Wind Over Water

Wind Over Water is a documentary chronicling the debate over the Cape Wind Project, an offshore wind farm proposed for off the southern coast of Cape Cod, Massachusetts. With similar facilities spreading throughout Europe, many people were excited at the prospect of the first offshore wind project ever to be proposed for American shores.
However, since its plans were revealed in November 2001, many residents of the Cape have banded together to stop the project and prevent its developers from turning Nantucket Sound into what they categorize as an industrial energy complex. With a colorful cast of characters that includes Sen. Edward Kennedy and Walter Cronkite, this story has developed into an intriguing representation of people’s attitudes toward land, energy, politics and NIMBY (Not In My Back Yard).

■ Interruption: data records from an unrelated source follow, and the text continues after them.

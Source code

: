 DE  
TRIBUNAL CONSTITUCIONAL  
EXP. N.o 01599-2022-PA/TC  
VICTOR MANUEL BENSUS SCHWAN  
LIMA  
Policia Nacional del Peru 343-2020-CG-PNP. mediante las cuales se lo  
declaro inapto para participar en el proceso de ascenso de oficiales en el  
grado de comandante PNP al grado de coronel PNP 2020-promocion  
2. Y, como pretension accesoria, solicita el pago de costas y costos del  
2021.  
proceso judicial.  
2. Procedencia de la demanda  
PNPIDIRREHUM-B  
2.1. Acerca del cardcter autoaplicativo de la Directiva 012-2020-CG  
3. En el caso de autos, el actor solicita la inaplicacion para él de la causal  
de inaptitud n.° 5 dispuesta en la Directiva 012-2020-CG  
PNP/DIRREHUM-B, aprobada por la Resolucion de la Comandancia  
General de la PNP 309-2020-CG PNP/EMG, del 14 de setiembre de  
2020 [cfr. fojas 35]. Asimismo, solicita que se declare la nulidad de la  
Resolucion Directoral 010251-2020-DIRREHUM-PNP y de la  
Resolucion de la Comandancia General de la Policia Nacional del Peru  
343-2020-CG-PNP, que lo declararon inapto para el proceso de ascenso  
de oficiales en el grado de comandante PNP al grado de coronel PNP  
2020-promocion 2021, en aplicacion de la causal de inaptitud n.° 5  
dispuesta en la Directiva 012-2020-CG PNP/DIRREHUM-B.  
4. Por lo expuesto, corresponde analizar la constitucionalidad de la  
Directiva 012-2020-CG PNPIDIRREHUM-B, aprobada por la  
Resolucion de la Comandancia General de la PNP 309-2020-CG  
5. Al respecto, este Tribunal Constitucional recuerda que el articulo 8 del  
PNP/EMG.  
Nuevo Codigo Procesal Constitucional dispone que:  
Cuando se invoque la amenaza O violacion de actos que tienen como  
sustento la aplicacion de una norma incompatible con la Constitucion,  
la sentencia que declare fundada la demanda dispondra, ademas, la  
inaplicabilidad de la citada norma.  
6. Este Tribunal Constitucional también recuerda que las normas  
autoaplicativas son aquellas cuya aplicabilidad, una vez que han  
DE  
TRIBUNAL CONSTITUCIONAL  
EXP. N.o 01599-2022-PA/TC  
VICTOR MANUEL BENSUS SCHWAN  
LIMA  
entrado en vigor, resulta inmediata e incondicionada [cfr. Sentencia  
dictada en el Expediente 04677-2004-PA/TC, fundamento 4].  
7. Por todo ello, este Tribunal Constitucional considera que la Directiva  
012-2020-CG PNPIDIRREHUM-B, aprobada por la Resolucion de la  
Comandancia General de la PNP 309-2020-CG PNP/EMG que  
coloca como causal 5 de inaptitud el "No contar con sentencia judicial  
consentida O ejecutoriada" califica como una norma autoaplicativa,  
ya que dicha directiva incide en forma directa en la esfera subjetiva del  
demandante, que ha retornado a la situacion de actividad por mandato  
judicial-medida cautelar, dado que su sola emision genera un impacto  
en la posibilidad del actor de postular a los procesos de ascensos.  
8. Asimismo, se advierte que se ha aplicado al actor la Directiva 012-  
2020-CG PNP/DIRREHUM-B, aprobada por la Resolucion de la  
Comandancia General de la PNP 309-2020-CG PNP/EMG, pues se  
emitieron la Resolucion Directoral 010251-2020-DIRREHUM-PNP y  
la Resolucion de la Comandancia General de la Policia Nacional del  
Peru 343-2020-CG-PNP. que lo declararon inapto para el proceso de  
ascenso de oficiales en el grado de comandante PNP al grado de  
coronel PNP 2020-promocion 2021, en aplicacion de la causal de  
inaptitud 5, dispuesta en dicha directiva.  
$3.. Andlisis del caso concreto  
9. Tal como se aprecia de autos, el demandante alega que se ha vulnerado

Supporters of the project maintain that the promise of wind energy is that it can produce clean, renewable power while helping to stem some of the 2.5 billion tons of pollution released into the atmosphere by traditional fossil fuel plants in the US. While this facet of wind energy appears appealing, its greatest liability is that exposed hilltops and shallow offshore waters, areas once immune to development, are now being sited as ideal locations for wind energy facilities.
Wind Over Water will attempt to address the question: Is the American public willing to grant the wind industry access to these lands in exchange for clean, renewable energy?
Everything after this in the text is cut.